Intel® Distribution for Python*
Engage in discussions with community peers related to Python* applications and core computational packages.

Bug in GESDD (but not GESVD)

Eric_L_2
Principiante
8.649 Visualizações

I have found a bug on Parallel Studio 16.0.2 where I get an error when computing the SVD with GESDD in the Python package SciPy.
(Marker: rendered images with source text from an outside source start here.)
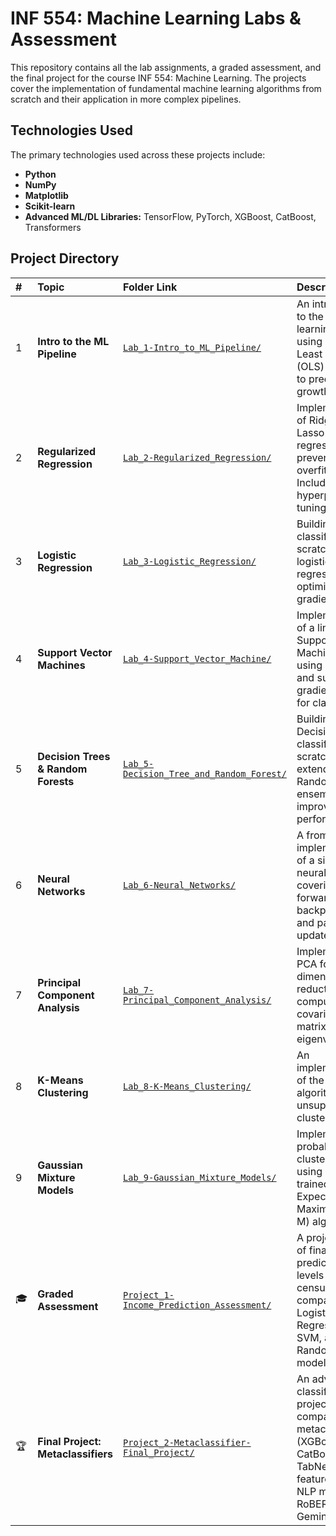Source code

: # INF 554: Machine Learning Labs & Assessment

This repository contains all the lab assignments, a graded assessment, and the final project for the course INF 554: Machine Learning. The projects cover the implementation of fundamental machine learning algorithms from scratch and their application in more complex pipelines.

## Technologies Used

The primary technologies used across these projects include:
* **Python**
* **NumPy**
* **Matplotlib**
* **Scikit-learn**
* **Advanced ML/DL Libraries:** TensorFlow, PyTorch, XGBoost, CatBoost, Transformers

## Project Directory

| # | Topic | Folder Link | Description |
| :-- | :--- | :--- | :--- |
| 1 | **Intro to the ML Pipeline** | [`Lab_1-Intro_to_ML_Pipeline/`](./Lab_1-Intro_to_ML_Pipeline/) | An introduction to the machine learning pipeline using Ordinary Least Squares (OLS) regression to predict tree growth. |
| 2 | **Regularized Regression** | [`Lab_2-Regularized_Regression/`](./Lab_2-Regularized_Regression/) | Implementation of Ridge (L2) and Lasso (L1) regression to prevent overfitting. Includes hyperparameter tuning. |
| 3 | **Logistic Regression** | [`Lab_3-Logistic_Regression/`](./Lab_3-Logistic_Regression/) | Building a binary classifier from scratch using logistic regression, optimized with gradient descent. |
| 4 | **Support Vector Machines** | [`Lab_4-Support_Vector_Machine/`](./Lab_4-Support_Vector_Machine/) | Implementation of a linear Support Vector Machine (SVM) using hinge loss and sub-gradient descent for classification. |
| 5 | **Decision Trees & Random Forests** | [`Lab_5-Decision_Tree_and_Random_Forest/`](./Lab_5-Decision_Tree_and_Random_Forest/) | Building a Decision Tree classifier from scratch and extending it to a Random Forest ensemble to improve performance. |
| 6 | **Neural Networks** | [`Lab_6-Neural_Networks/`](./Lab_6-Neural_Networks/) | A from-scratch implementation of a simple neural network, covering the forward pass, backpropagation, and parameter updates. |
| 7 | **Principal Component Analysis** | [`Lab_7-Principal_Component_Analysis/`](./Lab_7-Principal_Component_Analysis/) | Implementing PCA for dimensionality reduction by computing the covariance matrix and eigenvectors. |
| 8 | **K-Means Clustering** | [`Lab_8-K-Means_Clustering/`](./Lab_8-K-Means_Clustering/) | An implementation of the K-means algorithm for unsupervised clustering. |
| 9 | **Gaussian Mixture Models** | [`Lab_9-Gaussian_Mixture_Models/`](./Lab_9-Gaussian_Mixture_Models/) | Implementing a probabilistic clustering model using GMMs, trained with the Expectation-Maximization (E-M) algorithm. |
| 🎓 | **Graded Assessment** | [`Project_1-Income_Prediction_Assessment/`](./Project_1-Income_Prediction_Assessment/) | A project (20% of final grade) to predict income levels from census data by comparing Logistic Regression, SVM, and Random Forest models. |
| 🏆 | **Final Project: Metaclassifiers** | [`Project_2-Metaclassifier-Final_Project/`](./Project_2-Metaclassifier-Final_Project/) | An advanced classification project comparing metaclassifiers (XGBoost, CatBoost, LSTM, TabNet) with features from NLP models like RoBERTa and Gemini. |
It can be reproduced on an MKL-built scipy with this array, which is finite (contains no NaN or inf) as:

>>> import numpy as np
>>> from scipy import linalg
>>> linalg.svd(np.load('fail.npy'), full_matrices=False)
Traceback (most recent call last):
  File "<string>", line 1, in <module>
  File "/home/larsoner/.local/lib/python2.7/site-packages/scipy/linalg/decomp_svd.py", line 119, in svd
    raise LinAlgError("SVD did not converge")
numpy.linalg.linalg.LinAlgError: SVD did not converge

I am curious if anyone has insight into why this fails, or can reproduce it themselves. I do have access to older MKL routines so if it's helpful I could see if I get the error elsewhere, too.

I have tried this with MKL-enabled Anaconda, and it does not fail, although I do experience similar failures with other arrays with the Anaconda version, which seem to only happen on systems with SSE4.2 but no AVX extensions.

I recently worked on SciPy's SVD routines to add a wrapper for a GESVD backend (to complement the existing GESDD routine) here, and this command passes on bleeding-edge SciPy, so it does seem to be a problem with the GESDD implementation specifically:

>>> linalg.svd(np.load('fail.npy'), full_matrices=False, lapack_driver='gesvd')

 

0 Kudos
39 Respostas
Eric_L_2
Principiante
3.200 Visualizações

Found another matrix that fails on my system with SSE4.2 only (not AVX), oddly it does not fail on Anaconda but it does fail on my self-built NumPy/SciPy stack with latest release Parallel studio and MKL. One difference between Anaconda and my build is that Anaconda doesn't use ifort, it uses gfortran (if that matters). Uploaded as bad_sse42_2.npy.

Eric_L_2
Principiante
3.200 Visualizações

I can confirm that with the latest release "icc (ICC) 17.0.0 20160721" I still have failures on my SSE42 machine with:

fail.npy
bad_sse42_3.npy

But it now works with:

bad.npy
bad_sse42_2.npy

So that's some progress at least. It's not easy for me to re-test the AVX failure (bad_avx.npy) so I'm not sure what the status is like there.

Eric_L_2
Principiante
3.200 Visualizações

I can confirm the same behavior is happening on the 2017.0.098 MKL update, namely that SVD with "bad.npy" and "bad_sse42_2.npy" still fail on my system.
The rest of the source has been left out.